■ **WHAT IS BEING ASKED**
Below are the records. Gather each line that holds "before".

++++++++++

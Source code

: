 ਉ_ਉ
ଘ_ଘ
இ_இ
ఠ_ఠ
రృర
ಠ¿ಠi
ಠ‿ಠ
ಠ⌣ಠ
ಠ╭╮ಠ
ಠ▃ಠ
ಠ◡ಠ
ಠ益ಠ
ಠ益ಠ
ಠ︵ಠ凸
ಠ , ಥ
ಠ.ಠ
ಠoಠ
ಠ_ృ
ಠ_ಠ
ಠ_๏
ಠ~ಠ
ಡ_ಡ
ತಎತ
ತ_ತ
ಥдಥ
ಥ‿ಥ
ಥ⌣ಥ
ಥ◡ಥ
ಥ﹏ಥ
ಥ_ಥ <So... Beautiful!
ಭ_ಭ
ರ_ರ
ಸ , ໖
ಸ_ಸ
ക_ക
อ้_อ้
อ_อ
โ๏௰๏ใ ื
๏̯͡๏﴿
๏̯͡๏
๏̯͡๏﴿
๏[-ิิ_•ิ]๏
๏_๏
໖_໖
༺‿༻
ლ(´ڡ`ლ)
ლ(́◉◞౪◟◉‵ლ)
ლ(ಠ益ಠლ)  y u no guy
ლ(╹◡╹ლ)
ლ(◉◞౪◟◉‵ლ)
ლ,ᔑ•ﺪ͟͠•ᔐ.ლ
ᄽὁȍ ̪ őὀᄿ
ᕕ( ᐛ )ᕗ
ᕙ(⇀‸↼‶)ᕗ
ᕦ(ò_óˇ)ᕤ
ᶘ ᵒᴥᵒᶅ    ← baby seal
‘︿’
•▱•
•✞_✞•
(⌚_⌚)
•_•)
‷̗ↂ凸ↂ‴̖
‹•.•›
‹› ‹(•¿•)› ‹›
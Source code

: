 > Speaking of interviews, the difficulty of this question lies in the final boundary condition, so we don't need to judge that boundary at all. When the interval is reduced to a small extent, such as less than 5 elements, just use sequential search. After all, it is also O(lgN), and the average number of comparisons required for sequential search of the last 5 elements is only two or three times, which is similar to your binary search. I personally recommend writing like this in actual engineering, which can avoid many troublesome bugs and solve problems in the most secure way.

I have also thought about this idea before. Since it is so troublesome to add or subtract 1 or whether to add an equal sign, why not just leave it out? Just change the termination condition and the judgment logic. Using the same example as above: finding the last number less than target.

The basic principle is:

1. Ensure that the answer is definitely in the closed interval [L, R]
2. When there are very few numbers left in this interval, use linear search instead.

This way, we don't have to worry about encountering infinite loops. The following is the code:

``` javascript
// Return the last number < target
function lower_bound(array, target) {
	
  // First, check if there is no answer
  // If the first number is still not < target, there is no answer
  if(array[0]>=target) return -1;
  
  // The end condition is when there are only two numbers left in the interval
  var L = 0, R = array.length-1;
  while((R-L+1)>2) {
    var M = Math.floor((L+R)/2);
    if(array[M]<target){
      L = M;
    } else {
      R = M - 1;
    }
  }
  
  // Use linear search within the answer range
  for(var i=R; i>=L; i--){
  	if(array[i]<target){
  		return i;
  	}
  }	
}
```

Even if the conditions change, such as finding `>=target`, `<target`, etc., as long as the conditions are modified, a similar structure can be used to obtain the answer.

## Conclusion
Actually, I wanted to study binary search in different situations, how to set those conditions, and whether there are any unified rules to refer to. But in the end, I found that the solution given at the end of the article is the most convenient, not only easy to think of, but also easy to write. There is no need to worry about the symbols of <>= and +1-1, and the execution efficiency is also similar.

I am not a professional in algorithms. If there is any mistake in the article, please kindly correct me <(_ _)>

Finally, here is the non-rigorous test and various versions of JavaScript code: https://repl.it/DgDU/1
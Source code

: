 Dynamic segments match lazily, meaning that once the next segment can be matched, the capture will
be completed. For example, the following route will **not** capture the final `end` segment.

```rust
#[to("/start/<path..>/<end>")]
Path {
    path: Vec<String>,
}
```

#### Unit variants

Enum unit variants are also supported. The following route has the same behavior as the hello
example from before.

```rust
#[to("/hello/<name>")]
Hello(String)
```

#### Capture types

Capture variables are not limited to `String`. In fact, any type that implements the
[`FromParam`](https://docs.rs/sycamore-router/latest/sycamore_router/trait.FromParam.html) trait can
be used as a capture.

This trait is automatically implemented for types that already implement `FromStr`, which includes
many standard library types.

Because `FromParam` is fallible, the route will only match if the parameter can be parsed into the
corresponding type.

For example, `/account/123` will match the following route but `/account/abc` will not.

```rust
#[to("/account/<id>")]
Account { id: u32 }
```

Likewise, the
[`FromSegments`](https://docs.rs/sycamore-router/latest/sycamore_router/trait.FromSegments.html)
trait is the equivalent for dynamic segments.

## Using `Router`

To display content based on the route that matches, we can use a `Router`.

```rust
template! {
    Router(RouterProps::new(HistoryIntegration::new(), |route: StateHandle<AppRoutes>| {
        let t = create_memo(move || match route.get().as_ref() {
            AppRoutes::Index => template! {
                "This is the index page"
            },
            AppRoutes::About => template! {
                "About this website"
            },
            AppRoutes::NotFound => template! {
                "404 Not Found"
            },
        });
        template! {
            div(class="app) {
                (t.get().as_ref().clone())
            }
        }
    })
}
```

++++++++++

■ **EXERCISE ANSWER**
I have also thought about this idea before. Since it is so troublesome to add or subtract 1 or whether to add an equal sign, why not just leave it out? Just change the termination condition and the judgment logic. Using the same example as above: finding the last number less than target.
example from before.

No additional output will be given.